# Entries supplied
——————————
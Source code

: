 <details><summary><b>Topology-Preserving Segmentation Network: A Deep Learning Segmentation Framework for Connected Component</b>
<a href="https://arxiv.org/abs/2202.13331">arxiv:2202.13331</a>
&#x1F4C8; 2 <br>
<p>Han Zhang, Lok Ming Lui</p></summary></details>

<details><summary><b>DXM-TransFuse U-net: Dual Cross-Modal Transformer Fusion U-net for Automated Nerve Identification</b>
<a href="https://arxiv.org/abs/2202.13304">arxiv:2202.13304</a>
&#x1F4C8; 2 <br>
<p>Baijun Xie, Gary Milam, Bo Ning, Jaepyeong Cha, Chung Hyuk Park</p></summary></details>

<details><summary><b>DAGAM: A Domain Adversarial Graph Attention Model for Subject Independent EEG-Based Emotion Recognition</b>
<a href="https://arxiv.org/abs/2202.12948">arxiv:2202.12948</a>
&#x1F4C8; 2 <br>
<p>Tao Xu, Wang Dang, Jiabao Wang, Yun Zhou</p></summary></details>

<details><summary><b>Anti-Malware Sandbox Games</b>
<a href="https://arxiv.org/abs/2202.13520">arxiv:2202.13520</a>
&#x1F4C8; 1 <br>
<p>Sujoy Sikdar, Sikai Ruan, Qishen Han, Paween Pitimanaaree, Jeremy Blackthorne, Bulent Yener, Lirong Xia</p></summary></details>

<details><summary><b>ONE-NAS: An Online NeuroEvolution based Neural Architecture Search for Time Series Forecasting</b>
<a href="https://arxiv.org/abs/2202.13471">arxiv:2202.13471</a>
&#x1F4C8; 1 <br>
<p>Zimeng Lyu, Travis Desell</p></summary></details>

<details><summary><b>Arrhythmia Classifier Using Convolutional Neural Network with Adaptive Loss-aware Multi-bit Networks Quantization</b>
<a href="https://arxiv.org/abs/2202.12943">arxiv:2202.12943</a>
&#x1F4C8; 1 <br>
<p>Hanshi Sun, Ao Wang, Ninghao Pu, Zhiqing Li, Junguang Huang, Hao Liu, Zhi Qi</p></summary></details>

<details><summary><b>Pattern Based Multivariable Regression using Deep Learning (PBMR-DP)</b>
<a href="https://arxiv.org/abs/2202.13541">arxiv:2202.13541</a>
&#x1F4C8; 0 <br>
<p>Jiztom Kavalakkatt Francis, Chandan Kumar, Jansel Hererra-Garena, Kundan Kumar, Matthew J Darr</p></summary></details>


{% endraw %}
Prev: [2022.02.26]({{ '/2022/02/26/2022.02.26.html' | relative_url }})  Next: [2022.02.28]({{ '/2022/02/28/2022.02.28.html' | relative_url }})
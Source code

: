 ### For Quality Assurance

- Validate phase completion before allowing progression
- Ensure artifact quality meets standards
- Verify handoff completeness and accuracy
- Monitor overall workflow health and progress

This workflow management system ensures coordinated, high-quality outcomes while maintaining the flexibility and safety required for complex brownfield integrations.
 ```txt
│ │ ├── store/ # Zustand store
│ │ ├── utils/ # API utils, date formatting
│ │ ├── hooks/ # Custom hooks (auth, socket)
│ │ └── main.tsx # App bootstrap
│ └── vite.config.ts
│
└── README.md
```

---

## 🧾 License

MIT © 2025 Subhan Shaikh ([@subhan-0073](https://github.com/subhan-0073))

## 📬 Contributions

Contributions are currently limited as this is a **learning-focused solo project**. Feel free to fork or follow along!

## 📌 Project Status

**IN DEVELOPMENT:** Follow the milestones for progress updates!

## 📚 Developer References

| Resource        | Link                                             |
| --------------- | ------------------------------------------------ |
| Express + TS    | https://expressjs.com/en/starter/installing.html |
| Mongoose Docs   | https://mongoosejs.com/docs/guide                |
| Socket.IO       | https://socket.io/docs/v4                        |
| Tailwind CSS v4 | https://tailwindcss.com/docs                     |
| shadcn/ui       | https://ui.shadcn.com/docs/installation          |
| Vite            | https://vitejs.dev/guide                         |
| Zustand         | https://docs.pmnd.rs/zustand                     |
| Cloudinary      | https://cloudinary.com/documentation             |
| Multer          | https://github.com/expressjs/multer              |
——————————
# Work task
Your answer should hold every line of the entries that contains the string "html".

# Solution to this task
Prev: [2022.02.26]({{ '/2022/02/26/2022.02.26.html' | relative_url }})  Next: [2022.02.28]({{ '/2022/02/28/2022.02.28.html' | relative_url }})
| Express + TS    | https://expressjs.com/en/starter/installing.html |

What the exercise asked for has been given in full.